Should be resolved for complete implementation.

1. **[Gap Title]**
   - Category: [Category]
   - What's missing: [Description]
   - Question: [Specific question]

### Minor Gaps

Can be deferred or addressed during implementation.

1. **[Gap Title]** - [Brief description]

## Recommendations

### Before Proceeding

[List of blocking questions that need answers]

### During Development

[Decisions that can be made during implementation]

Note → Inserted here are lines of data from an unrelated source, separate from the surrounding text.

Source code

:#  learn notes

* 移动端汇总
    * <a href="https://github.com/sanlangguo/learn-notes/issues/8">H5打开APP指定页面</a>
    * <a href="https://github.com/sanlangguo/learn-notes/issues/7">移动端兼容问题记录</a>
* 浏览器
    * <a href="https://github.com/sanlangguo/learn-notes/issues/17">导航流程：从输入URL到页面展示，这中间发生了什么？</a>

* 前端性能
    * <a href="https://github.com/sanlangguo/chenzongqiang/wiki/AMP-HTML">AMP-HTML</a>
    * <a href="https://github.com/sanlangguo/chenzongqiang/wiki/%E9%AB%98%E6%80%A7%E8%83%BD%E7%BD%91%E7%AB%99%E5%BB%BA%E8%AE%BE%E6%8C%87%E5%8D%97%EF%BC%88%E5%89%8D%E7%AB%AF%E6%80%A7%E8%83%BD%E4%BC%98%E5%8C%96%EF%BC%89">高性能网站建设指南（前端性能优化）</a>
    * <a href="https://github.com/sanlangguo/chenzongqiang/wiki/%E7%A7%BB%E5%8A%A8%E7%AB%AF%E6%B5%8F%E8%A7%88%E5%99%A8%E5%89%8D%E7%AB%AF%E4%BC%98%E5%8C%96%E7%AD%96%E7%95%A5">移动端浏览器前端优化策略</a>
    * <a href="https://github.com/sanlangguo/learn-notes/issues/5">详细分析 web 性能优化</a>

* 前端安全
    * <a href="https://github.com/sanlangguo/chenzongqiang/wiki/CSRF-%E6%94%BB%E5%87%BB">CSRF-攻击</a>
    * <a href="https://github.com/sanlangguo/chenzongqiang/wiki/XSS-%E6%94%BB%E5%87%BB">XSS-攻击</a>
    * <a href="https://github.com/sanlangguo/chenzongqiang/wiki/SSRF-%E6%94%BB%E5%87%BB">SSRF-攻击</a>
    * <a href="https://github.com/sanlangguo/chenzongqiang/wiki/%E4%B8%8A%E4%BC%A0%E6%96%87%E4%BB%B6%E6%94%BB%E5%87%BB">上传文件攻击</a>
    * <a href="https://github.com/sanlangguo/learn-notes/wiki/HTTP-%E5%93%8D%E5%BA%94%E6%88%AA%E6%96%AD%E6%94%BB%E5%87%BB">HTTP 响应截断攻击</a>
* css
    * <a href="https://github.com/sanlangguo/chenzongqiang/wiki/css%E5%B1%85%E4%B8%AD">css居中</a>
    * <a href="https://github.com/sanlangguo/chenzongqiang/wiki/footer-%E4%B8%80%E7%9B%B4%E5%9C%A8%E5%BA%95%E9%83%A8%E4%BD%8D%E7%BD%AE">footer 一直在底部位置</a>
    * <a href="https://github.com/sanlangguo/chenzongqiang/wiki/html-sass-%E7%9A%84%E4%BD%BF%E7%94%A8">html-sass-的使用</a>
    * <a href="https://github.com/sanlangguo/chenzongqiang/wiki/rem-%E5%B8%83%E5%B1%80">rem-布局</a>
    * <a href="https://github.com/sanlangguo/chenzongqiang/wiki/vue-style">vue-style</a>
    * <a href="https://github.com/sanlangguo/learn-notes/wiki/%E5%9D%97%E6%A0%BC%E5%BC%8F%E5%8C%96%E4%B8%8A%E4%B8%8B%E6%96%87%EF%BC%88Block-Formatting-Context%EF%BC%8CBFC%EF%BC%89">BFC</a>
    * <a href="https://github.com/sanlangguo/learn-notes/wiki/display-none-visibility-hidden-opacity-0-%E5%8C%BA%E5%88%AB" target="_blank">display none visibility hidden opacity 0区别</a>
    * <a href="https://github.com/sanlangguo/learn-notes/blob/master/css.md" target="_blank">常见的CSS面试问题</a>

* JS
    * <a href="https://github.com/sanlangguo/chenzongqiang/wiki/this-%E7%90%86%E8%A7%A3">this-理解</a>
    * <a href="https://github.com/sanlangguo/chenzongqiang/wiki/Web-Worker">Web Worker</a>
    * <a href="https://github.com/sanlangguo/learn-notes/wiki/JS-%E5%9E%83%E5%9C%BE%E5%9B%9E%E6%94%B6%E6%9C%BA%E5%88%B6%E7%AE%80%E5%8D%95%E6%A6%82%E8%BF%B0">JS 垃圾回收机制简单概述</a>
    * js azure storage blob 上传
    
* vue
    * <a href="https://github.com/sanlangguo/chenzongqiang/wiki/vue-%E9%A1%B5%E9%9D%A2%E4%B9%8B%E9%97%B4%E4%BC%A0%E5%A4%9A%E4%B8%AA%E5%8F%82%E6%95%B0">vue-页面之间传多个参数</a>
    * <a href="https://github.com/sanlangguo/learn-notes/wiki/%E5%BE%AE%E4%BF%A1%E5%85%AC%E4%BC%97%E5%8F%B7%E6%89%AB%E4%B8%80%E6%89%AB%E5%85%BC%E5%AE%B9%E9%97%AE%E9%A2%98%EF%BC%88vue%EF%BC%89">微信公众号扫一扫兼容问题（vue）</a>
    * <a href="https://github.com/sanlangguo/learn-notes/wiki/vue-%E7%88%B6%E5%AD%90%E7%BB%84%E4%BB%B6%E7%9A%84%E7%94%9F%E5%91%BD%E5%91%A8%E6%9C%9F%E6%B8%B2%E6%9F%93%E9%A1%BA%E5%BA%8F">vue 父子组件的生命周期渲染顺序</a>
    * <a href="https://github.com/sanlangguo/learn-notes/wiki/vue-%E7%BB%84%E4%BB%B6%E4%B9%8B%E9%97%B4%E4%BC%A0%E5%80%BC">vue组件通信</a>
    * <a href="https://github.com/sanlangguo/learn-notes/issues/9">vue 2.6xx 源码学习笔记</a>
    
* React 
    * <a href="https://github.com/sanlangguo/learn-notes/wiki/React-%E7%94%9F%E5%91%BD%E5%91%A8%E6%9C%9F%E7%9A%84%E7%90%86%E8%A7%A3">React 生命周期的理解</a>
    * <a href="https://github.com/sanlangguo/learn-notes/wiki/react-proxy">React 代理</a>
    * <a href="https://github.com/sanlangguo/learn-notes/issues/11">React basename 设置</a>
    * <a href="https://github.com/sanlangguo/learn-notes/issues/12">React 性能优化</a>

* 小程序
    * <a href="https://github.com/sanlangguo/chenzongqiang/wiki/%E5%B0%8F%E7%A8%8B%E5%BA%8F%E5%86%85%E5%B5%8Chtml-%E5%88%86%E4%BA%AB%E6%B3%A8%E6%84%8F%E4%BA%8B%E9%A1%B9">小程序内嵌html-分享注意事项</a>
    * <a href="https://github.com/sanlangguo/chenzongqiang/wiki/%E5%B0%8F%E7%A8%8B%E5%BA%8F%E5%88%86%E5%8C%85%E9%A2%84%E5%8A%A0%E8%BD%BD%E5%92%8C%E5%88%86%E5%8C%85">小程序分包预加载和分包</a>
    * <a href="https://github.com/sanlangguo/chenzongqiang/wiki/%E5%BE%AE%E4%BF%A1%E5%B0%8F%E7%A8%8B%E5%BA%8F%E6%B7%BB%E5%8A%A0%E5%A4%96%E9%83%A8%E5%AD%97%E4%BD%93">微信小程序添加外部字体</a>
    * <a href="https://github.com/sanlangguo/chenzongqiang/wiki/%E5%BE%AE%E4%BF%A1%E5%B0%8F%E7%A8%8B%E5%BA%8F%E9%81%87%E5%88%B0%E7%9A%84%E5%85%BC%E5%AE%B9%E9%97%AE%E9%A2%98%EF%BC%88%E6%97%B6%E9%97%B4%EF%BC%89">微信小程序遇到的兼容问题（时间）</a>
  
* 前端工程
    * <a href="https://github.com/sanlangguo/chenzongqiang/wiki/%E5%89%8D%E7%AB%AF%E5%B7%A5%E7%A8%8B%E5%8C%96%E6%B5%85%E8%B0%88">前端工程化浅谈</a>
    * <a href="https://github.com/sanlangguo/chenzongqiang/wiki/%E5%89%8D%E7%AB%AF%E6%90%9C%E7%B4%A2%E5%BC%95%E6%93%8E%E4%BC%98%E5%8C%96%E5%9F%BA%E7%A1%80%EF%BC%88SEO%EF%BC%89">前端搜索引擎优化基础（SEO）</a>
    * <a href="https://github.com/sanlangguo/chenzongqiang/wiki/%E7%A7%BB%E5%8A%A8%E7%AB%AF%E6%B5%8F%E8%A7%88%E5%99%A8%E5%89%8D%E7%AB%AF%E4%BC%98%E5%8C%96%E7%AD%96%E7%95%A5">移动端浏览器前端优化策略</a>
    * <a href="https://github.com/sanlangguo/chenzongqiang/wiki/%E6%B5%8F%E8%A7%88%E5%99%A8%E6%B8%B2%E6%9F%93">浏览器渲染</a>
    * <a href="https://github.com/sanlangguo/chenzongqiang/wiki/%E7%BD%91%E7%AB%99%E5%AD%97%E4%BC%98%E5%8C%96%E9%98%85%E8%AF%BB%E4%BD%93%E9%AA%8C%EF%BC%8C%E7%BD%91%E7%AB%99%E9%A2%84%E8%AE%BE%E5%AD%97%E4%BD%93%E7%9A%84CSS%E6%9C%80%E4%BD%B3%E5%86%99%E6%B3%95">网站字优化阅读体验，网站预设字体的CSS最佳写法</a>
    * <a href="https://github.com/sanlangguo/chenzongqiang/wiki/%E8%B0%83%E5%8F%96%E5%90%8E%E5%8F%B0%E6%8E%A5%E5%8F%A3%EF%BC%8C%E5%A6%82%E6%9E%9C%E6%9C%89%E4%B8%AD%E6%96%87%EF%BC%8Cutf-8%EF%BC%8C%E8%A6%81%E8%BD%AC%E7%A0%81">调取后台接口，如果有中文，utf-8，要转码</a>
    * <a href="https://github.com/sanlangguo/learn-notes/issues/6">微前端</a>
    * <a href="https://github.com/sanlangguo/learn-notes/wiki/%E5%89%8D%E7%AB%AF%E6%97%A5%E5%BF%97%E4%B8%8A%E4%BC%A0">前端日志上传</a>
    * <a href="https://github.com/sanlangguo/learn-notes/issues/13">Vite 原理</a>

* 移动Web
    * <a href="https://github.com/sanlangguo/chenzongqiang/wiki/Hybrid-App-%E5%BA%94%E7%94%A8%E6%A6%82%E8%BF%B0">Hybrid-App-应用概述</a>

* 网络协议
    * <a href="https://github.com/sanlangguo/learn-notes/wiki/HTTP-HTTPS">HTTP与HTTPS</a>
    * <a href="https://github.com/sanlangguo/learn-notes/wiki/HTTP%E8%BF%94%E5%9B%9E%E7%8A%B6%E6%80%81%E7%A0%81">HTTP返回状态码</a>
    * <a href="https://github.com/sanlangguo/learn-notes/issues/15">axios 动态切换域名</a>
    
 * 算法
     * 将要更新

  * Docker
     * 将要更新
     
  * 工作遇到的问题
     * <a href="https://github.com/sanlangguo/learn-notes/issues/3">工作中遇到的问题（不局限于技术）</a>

### Intentionally Deferred

[Items explicitly marked as out of scope or for future work]

Quality Checklist

Before completing gap analysis:

  • Understood the proposal's intent before looking for gaps
  • Systematically checked each gap category
  • Gaps are specific, not vague
  • Each gap has a clear, answerable question
  • Severity is assigned to prioritize discussion
  • Didn't invent requirements—identified genuinely missing pieces
  • Acknowledged what the proposal does well

Common Pitfalls

Scope creep: Gap analysis finds what's missing from the stated goal, not opportunities to expand the goal. If the proposal says "basic export," don't gap-analyze for "advanced export features."

Inventing requirements: Gaps should be things that are genuinely needed for the stated scope, not nice-to-haves you wish were included.

Vague gaps: "The UX needs work" isn't useful. "There's no specified behavior when the user clicks Cancel" is actionable.

Missing the positive: Always note what's well-specified before diving into gaps. Context matters.